John Passion - Dunedin Consort - Early Music Review
The Dunedin Consort's John passion is something else. The result of careful research into the Good Friday Vespers Liturgy in Leipzig gives us a context that includes congregational singing of the proper chorales (with alternative verses in unison - 3 octaves!) and organ preludes on the tunes, carefully chosen so that part of the Buxtehude Prelude in F# minor played on the substantial Peter Collins organ in Greyfriars at 440 leads directly into the opening chorus of the Bach Passion. Similar sections surround the sermon - downloadable with other material - between Parts 1 and 2, and follow the Jacob Handl Motet at the end. This is welcome both for understanding the practical as well as the theological context in which Bach wrote and re-wrote the material we know as the John Passion over a long period, and musically the performance by the University of Glasgow Chapel choir provides just that vigorous hymn-singing contrast to the Dunedin Consort's extraordinarily nuances sound-world. If you've read John Butt's Bach's Dialogue with Modernity (CUP 2010), then this is the worked out musical counterpart.

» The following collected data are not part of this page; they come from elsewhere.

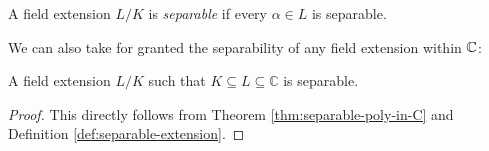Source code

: \begin{definition} \label{def:separable-extension}
    A field extension $L / K$ is \textit{separable} if every $\alpha \in L$ is separable.
\end{definition}

We can also take for granted the separability of any field extension within $\mathbb C$:

\begin{theorem} \label{thm:separable-extension-in-C}
    A field extension $L/K$ such that $K \subseteq L \subseteq \mathbb C$ is separable. 
\end{theorem}

\begin{proof}
    This directly follows from Theorem \ref{thm:separable-poly-in-C} and Definition \ref{def:separable-extension}. 
\end{proof}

In BWV 24 itself, there is everything you might expect - rather too brawny for the very delicate Erwge. Both Joanne Lunn and Clare Wilkinson were made for this kind of singing - voices that seem to have been formed in small consort ensembles, yet characterful with flute or oboe (Alexandra Bellamy - so good). Matthew Brook not only sings Jesus with conviction, but is splendidly lighter in the wonderful Mein teurer Heiland, whose accompanying chorale provides one of the texts for the Erdmann Neumeister sermon. But what is so very special is the ensemble - voices and instruments perfectly balanced without any recourse that I can tell to the endless rebalancing that sound engineers practise. He pairs of violins play so well in tune that it's hard to imagine there are two of them, and nowhere do jay instruments fail to be heard as equal partners, though the words are always crystal clear.
This is far and away the most musical and satisfying performance around among the many, many versions available; no-one - however many recordings you have of the John passion - should be without it.